FIG. 15 is a flow chart describing an operation procedure according to which the gateway device of the embodiment of the present disclosure performs detection of an unauthorized message.

With reference to FIG. 15, first, in accordance with a predetermined timing based on a detection cycle C, the gateway device 101 obtains setting information and thresholds ThA, ThB from the storage unit 55 (step S102).

Next, on the basis of the obtained setting information, the gateway device 101 measures transmission intervals dk of target messages mk in the first period and transmission intervals Dk of target messages Mk in the second period (step S104).

Next, on the basis of the measurement results of the transmission intervals dk, Dk of the target messages mk, Mk, the gateway device 101 creates time series data Ns1 and time series data Ns2 (step S106).

Next, the gateway device 101 calculates an autocorrelation coefficient r by using the time series data Ns1 and the time series data Ns2 (step S108).

Next, the gateway device 101 detects an unauthorized message on the basis of the autocorrelation coefficient r.
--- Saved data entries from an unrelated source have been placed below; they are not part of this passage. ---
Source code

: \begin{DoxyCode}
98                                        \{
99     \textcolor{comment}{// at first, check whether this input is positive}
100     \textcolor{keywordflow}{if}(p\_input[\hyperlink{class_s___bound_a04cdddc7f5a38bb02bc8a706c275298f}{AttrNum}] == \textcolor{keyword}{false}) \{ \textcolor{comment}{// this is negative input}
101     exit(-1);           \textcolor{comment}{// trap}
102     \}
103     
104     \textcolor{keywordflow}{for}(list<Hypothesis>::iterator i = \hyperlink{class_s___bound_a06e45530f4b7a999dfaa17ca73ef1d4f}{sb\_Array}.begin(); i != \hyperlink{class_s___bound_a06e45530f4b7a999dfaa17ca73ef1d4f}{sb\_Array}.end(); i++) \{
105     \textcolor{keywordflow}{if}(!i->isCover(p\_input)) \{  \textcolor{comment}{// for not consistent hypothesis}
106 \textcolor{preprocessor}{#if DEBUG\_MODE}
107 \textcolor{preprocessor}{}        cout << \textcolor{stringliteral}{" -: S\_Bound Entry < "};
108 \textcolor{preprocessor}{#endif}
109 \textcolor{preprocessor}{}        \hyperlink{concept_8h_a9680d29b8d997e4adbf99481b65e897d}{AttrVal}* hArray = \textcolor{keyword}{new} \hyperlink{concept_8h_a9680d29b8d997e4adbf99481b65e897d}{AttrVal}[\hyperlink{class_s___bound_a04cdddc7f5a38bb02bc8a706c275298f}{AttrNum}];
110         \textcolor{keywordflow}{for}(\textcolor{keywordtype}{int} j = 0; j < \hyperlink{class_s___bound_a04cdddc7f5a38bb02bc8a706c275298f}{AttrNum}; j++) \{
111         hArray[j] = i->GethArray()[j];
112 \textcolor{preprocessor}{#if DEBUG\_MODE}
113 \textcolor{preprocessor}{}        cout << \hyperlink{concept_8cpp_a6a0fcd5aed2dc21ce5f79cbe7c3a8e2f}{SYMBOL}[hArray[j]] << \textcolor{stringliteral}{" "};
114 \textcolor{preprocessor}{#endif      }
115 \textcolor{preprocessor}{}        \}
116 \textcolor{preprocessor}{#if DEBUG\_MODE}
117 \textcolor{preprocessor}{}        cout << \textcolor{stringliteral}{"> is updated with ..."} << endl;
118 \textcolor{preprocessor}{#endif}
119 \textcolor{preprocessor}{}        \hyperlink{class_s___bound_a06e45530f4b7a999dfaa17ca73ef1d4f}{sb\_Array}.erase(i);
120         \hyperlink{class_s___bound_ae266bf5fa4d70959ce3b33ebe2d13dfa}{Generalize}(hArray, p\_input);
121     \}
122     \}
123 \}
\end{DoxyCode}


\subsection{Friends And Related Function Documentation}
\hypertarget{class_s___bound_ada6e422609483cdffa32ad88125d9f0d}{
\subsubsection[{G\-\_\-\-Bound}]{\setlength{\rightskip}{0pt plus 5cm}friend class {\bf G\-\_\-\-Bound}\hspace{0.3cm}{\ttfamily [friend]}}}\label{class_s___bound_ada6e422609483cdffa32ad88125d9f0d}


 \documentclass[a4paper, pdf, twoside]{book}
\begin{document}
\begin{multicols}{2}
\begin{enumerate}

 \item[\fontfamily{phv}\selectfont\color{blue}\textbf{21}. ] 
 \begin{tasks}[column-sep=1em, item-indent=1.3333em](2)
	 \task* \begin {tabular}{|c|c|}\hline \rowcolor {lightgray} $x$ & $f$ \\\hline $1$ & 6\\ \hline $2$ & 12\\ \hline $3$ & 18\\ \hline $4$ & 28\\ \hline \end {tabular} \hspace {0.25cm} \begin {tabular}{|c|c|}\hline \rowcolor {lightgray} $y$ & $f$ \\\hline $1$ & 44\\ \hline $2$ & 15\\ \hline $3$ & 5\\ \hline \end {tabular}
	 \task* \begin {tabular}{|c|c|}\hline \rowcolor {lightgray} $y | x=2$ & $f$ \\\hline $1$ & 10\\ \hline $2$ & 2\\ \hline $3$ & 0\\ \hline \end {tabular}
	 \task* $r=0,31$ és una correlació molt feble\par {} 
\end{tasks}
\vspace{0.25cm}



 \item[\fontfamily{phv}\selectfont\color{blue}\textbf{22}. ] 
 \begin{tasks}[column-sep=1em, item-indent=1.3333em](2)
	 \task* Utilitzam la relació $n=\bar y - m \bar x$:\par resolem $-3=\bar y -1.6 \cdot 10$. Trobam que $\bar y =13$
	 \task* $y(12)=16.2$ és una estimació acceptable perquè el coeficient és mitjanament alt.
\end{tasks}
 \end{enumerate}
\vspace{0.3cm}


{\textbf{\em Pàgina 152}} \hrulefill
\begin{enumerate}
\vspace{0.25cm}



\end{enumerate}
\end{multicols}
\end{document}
More specifically, first, the gateway device 101 compares the calculated autocorrelation coefficient r with the thresholds ThA, ThB (step S110).

Next, for example, when the calculated autocorrelation coefficient r is not less than the threshold ThA and not greater than the threshold ThB (NO in step S112), the gateway device 101 determines that no unauthorized message is present among each of the target messages mk, Mk in the first period and the second period (step S114).

Next, in accordance with a new timing based on the detection cycle C, the gateway device 101 performs obtainment of setting information and thresholds ThA, ThB (step S102), measurement of transmission intervals dk, Dk (step S104), and the like.

Meanwhile, for example, when the calculated autocorrelation coefficient r is less than the threshold ThA or greater than the threshold ThB (YES in step S112), the gateway device 101 determines that an unauthorized message is present among the target messages mk, Mk in at least one of the first period and the second period (step S116).

Next, the gateway device 101 transmits, to a higher-order device inside or outside the target vehicle, alarm information indicating that an unauthorized message is being transmitted (step S118).

In the on-vehicle communication system according to the embodiment of the present disclosure, the gateway device 101 detects an unauthorized message in the on-vehicle network 12. However, the present disclosure is not limited thereto. In the on-vehicle communication system 301, a detection device different from the gateway device 101 may detect an unauthorized message in the on-vehicle network 12.

In the gateway device 101 according to the embodiment of the present disclosure, the monitoring unit 52 measures the transmission intervals dk, Dk on the basis of the reception times tak, tbk of the target messages mk, Mk. However, the present disclosure is not limited thereto. For example, the monitoring unit 52 may obtain the transmission times of the target messages mk, Mk, and measure the transmission intervals dk, Dk on the basis of the obtained transmission times.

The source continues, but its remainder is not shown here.